A nomogram was created as a reliable, convenient scheme that could predict OS, and it was determined that the high-risk feature patients identified by the nomogram gained benefits from adjuvant chemotherapy.
本研究旨在通过从监测、流行病学和最终结果(SEER)数据库中提取的数据设计一个列线图生存预测模型,以预测IIA期非小细胞肺癌(NSCLC)患者术后的总生存期(OS)。
从SEER数据库收集4511例诊断为IIA期NSCLC术后患者的数据,同时从重庆大学附属肿瘤医院获取528例患者的信息作为外部验证队列。使用多因素Cox比例风险回归模型(也用于构建列线图)确定影响预后的独立危险因素。采用Kaplan-Meier法对低风险组和高风险组进行生存分析。此外,采用Kaplan-Meier法对两组进行亚组分析,以确定患者是否接受了辅助化疗。

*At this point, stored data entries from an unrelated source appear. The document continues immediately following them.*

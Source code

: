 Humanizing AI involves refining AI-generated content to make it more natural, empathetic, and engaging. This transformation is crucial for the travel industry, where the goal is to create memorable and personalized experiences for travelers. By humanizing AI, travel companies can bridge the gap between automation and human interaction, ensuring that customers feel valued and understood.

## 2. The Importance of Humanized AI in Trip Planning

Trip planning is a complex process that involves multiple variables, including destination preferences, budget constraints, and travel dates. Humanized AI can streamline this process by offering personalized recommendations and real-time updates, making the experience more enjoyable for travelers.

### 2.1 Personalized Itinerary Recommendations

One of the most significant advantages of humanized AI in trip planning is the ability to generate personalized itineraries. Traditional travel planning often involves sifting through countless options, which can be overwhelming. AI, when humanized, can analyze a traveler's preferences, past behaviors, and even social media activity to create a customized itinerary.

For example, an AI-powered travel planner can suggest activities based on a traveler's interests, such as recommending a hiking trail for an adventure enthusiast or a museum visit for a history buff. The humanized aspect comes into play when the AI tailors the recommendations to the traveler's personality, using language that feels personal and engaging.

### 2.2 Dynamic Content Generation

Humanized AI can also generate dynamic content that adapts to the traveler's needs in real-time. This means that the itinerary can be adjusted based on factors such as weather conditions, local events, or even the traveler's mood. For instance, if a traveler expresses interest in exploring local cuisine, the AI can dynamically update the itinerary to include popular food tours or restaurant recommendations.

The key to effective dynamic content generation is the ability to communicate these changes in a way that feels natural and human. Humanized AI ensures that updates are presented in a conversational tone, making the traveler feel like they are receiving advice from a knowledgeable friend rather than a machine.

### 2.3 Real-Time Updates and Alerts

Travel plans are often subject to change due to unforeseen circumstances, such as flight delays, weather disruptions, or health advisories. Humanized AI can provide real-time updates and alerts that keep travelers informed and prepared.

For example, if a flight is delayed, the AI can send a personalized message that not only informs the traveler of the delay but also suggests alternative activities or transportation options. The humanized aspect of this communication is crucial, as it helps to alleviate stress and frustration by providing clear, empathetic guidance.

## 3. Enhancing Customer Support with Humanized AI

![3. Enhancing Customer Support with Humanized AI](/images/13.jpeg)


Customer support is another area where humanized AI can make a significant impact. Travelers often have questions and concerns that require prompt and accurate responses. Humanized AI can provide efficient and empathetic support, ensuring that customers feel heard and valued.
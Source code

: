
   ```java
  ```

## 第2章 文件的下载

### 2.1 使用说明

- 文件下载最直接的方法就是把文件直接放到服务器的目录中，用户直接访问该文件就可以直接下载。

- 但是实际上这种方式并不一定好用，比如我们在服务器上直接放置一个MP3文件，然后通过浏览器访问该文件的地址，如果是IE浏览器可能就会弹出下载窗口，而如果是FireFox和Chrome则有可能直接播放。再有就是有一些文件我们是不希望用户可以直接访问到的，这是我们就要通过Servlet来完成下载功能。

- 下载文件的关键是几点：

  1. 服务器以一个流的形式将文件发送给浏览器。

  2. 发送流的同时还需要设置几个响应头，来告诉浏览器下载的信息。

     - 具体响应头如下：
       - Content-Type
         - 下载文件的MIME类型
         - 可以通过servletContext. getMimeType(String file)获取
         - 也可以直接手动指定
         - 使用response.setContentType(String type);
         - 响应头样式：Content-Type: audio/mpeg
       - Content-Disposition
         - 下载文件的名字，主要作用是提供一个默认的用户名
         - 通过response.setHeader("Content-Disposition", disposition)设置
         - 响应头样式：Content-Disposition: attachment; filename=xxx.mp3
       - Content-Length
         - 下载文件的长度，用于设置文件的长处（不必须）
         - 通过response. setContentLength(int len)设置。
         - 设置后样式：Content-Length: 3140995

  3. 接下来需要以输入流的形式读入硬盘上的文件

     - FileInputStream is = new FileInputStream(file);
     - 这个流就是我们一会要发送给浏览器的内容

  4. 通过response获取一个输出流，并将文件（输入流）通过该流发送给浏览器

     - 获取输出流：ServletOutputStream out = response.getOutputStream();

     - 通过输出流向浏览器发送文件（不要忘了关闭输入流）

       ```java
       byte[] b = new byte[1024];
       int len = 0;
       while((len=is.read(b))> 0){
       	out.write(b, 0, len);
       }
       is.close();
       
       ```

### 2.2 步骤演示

以下五个变量被纳入列线图:性别(女性:HR 1.73,95%CI 0.64-0.83)、年龄(≥60岁:HR 1.61,95%CI 1.39-1.87)、分化程度(II级:HR 2.19,95%CI 1.66-2.88;III级:HR 2.65,95%CI 2.00-3.51;IV级:HR 3.17,95%CI 1.99-5.03)、手术方式(肺叶切除术:HR 0.72,95%CI 0.59-0.86)和淋巴结清扫数量(>12枚:HR 0.82,95%CI 0.70-0.96)。此外,将入选患者分为高风险组和低风险组。高风险组的OS率显著低于低风险组(P < 0.001)。最后,辅助化疗与高风险组的OS高度相关(P = 0.035);然而,辅助化疗与低风险组的OS无关。
创建了一个列线图作为一种可靠、便捷的方案来预测OS,并确定通过列线图识别出的高风险特征患者可从辅助化疗中获益。